Out-of-Center Distortions in d0 Transition Metal Oxide Fluoride Anions

• Published in: Inorganic chemistry Vol. 41; no. 20; pp. 5119 - 5125
• Main Authors: Welk, Margaret E, Norquist, Alexander J, Arnold, Frederick P, Stern, Charlotte L, Poeppelmeier, Kenneth R
• Format: Journal Article
• Language: English; Japanese
• Published: American Chemical Society 07.10.2002
• ISSN: 0020-1669; 1520-510X
• DOI: 10.1021/ic025622v

Electronic effects and the bond network are the two factors that cause out-of-center distortions in octahedral d0 transition metal oxide fluoride anions. Overlap between filled oxide p orbitals and vacant cation d orbitals results in strong, short metal−oxide bonds causing the metal ion to distort toward the oxide ligand. This primary, electronic distortion is not dependent on the extended structure.
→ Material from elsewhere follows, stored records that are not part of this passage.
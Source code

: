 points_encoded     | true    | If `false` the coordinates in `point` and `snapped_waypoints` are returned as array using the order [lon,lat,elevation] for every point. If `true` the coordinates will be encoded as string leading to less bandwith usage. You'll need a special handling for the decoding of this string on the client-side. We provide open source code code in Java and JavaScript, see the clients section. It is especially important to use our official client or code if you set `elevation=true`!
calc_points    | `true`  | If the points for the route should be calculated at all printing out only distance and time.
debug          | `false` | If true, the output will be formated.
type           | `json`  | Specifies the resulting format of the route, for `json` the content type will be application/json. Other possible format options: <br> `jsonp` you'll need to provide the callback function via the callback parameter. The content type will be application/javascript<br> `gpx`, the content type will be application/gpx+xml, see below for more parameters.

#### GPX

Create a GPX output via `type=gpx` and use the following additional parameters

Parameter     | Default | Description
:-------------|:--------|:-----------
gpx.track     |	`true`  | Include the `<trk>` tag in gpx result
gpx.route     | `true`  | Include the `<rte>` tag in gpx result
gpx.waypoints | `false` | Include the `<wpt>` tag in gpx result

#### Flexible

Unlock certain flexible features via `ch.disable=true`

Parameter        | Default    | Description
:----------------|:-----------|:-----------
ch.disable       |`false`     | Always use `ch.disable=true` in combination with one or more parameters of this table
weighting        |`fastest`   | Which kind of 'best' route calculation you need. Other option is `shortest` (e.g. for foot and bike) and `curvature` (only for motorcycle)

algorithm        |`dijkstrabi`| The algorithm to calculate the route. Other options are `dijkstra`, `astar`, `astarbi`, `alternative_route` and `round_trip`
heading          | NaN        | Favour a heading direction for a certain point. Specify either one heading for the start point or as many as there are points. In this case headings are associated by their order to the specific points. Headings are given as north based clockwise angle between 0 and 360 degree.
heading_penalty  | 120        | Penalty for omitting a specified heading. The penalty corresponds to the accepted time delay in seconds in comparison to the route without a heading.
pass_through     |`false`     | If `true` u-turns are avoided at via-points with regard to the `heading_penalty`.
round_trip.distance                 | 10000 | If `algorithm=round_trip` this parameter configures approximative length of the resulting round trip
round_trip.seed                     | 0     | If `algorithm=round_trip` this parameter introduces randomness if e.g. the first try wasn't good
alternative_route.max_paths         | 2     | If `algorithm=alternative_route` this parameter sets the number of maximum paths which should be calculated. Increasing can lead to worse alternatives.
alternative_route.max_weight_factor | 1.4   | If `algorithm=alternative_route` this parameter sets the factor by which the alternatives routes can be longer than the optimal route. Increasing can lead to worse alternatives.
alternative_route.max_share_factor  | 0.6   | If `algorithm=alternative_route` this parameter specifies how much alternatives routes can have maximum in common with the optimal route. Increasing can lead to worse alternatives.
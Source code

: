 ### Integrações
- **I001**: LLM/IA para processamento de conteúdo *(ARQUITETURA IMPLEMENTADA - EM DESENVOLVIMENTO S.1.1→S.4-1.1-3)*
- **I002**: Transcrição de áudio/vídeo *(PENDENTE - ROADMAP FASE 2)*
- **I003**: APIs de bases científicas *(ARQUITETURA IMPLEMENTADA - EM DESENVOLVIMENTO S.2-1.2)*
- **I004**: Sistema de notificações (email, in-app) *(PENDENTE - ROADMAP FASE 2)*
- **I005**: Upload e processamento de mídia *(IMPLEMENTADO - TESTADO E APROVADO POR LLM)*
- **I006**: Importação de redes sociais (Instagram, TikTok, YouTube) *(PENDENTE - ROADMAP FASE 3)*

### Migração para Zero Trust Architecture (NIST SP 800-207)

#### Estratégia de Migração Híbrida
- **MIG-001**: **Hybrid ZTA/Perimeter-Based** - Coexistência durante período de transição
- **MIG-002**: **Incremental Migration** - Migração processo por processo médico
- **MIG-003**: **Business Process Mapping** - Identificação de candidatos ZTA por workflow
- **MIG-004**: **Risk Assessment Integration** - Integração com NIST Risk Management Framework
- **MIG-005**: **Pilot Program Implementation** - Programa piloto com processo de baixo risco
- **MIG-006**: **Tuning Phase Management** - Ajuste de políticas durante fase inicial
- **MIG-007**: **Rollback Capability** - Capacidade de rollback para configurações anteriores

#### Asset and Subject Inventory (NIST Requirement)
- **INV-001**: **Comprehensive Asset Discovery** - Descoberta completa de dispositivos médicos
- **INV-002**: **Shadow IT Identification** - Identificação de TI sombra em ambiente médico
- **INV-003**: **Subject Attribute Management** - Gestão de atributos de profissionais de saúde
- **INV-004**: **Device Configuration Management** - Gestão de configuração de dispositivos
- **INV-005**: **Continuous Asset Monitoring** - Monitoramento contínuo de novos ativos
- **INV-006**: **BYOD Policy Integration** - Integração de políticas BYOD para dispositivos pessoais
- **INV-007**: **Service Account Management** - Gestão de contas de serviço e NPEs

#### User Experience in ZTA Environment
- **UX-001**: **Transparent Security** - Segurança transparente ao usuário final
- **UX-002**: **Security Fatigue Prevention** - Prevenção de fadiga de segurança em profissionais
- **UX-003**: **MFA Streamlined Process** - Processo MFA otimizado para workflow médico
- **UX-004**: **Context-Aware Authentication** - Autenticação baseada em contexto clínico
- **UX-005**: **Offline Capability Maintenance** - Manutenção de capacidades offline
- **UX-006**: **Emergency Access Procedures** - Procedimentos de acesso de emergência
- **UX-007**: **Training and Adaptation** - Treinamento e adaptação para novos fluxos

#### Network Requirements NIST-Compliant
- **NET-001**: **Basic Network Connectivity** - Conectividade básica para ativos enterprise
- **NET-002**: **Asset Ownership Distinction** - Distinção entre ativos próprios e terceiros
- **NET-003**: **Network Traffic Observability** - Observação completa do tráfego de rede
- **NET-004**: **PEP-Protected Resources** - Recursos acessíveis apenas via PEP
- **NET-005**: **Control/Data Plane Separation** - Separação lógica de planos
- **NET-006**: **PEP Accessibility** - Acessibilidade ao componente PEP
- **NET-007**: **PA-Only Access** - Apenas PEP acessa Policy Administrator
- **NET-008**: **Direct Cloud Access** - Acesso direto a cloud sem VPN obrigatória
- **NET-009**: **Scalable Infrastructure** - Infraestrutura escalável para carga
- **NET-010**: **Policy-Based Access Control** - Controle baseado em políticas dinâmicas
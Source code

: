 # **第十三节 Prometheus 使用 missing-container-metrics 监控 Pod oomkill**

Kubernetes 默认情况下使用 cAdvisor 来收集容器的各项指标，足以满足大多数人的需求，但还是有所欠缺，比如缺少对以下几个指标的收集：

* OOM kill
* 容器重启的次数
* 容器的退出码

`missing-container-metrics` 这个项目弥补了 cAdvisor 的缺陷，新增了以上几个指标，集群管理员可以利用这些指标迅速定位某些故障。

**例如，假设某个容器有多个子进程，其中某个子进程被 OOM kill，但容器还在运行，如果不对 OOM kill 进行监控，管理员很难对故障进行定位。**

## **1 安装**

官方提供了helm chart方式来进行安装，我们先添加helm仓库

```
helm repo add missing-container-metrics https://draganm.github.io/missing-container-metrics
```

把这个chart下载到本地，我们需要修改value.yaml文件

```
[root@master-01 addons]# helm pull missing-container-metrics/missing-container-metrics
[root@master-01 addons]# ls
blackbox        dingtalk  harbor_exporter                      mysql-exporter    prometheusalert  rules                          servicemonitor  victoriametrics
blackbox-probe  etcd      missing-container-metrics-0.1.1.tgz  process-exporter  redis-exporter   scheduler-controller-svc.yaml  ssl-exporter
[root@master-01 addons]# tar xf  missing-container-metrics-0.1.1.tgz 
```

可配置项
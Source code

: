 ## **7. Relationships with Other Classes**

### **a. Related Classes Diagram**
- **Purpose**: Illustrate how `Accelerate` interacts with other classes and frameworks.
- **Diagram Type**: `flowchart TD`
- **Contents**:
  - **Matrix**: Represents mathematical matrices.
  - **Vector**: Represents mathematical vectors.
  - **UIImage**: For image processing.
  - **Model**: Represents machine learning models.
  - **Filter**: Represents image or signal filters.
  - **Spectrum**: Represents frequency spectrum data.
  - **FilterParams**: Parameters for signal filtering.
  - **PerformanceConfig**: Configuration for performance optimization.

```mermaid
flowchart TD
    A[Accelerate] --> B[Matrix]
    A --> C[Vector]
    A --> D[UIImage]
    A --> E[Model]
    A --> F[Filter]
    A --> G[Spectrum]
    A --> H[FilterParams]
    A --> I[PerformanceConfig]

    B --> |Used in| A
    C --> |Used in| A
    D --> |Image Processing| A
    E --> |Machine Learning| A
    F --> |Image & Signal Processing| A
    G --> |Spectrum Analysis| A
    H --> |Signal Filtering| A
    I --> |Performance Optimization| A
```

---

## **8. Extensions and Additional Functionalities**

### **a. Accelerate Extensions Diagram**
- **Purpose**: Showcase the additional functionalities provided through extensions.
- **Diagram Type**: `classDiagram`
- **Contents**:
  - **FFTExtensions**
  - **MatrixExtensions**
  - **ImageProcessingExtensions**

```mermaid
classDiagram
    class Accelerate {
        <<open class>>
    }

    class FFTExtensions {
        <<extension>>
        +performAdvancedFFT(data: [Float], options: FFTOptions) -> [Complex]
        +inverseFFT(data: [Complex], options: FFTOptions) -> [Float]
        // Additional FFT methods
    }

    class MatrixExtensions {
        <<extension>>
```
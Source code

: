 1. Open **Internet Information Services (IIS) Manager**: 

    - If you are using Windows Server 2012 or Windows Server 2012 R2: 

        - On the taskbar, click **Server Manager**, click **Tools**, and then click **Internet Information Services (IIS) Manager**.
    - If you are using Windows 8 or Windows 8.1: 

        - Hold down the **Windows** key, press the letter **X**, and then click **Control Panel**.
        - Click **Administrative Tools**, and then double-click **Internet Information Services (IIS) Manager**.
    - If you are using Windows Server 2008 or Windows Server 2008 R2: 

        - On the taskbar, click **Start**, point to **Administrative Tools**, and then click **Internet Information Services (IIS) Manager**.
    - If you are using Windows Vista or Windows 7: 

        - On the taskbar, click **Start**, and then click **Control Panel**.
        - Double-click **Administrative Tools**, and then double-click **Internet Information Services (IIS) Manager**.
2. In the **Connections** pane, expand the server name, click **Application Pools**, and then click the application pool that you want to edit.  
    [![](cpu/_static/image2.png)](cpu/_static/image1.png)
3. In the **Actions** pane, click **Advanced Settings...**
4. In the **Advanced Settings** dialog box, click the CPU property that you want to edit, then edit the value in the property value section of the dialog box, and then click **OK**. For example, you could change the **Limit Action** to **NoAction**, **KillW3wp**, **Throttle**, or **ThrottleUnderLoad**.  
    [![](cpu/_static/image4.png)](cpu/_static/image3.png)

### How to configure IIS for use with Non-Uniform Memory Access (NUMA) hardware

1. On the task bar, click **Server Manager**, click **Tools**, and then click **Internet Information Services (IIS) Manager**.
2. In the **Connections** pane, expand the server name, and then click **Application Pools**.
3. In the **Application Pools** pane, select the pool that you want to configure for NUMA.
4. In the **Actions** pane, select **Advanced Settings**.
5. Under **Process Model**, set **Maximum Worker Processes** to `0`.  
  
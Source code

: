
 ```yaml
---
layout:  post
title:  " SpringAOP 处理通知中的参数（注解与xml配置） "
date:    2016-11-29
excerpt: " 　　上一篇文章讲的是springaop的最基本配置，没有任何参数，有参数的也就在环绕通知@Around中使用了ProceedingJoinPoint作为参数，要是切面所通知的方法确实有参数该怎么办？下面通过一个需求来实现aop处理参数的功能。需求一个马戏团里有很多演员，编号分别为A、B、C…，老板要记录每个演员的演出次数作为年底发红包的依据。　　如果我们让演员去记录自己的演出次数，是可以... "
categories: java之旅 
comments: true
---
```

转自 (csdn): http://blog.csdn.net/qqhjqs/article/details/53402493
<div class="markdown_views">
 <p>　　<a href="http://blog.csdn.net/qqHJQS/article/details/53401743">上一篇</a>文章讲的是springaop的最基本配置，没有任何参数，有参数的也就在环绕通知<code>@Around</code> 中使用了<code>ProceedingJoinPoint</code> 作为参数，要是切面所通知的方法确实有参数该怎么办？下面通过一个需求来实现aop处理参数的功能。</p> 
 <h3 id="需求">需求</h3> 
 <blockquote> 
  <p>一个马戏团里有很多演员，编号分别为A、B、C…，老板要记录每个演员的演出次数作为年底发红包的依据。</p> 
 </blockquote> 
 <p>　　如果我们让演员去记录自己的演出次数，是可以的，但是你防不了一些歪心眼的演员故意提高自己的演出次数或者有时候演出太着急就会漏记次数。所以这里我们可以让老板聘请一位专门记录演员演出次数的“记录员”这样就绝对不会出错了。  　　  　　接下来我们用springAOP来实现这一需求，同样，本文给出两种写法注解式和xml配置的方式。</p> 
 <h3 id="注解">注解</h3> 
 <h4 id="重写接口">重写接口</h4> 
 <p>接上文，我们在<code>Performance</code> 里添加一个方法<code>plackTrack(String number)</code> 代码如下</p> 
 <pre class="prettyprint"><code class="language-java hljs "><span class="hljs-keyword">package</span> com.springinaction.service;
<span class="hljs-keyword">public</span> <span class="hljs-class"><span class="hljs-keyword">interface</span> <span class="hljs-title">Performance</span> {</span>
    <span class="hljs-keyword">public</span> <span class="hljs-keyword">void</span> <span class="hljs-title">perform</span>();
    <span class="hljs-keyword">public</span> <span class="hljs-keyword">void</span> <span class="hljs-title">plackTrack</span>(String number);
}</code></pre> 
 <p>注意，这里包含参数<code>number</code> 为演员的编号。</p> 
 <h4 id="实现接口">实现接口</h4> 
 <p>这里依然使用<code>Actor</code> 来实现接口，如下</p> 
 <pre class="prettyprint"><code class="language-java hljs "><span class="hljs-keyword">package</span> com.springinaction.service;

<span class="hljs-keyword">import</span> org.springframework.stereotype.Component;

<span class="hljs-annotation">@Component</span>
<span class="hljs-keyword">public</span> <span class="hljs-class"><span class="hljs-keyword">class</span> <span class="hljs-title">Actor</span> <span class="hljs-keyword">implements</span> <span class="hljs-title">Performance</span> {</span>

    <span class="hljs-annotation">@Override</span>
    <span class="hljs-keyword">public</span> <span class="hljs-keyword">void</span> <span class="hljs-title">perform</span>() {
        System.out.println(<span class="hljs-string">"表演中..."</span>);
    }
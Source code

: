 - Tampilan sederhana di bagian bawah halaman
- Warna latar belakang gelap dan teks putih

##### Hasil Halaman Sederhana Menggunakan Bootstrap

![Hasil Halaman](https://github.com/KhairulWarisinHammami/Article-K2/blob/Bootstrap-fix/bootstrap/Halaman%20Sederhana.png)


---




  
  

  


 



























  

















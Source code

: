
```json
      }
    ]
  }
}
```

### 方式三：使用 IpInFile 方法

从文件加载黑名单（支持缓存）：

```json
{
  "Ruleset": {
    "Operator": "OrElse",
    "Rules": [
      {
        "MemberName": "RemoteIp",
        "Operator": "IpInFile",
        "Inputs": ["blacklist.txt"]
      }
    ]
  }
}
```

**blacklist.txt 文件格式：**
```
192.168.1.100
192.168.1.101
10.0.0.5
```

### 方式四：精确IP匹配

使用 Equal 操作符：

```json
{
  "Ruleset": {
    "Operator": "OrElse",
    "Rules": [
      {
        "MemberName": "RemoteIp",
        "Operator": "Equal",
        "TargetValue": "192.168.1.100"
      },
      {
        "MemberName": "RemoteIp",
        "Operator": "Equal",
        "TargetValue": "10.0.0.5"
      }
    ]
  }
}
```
Smaller, secondary distortions of the anionic octahedra are caused by interactions with the bond network. [HNC6H6OH]2[Cu(NC5H5)4(NbOF5)2], prepared with 5-hydroxy-2-methylpyridine that provides two coordination contact sites to the anion when protonated, exhibits distortions in the anion reflecting both factors. Crystal data for [HNC6H6OH]2[Cu(NC5H5)4(NbOF5)2]:  monoclinic, space group C2/c (No. 15), with a = 10.9427(8) Å, b = 16.204(1) Å, c = 21.396(2) Å, β = 93.263(1)°, and Z = 4. Conditions for detection of both distortion types are discussed with five additional examples.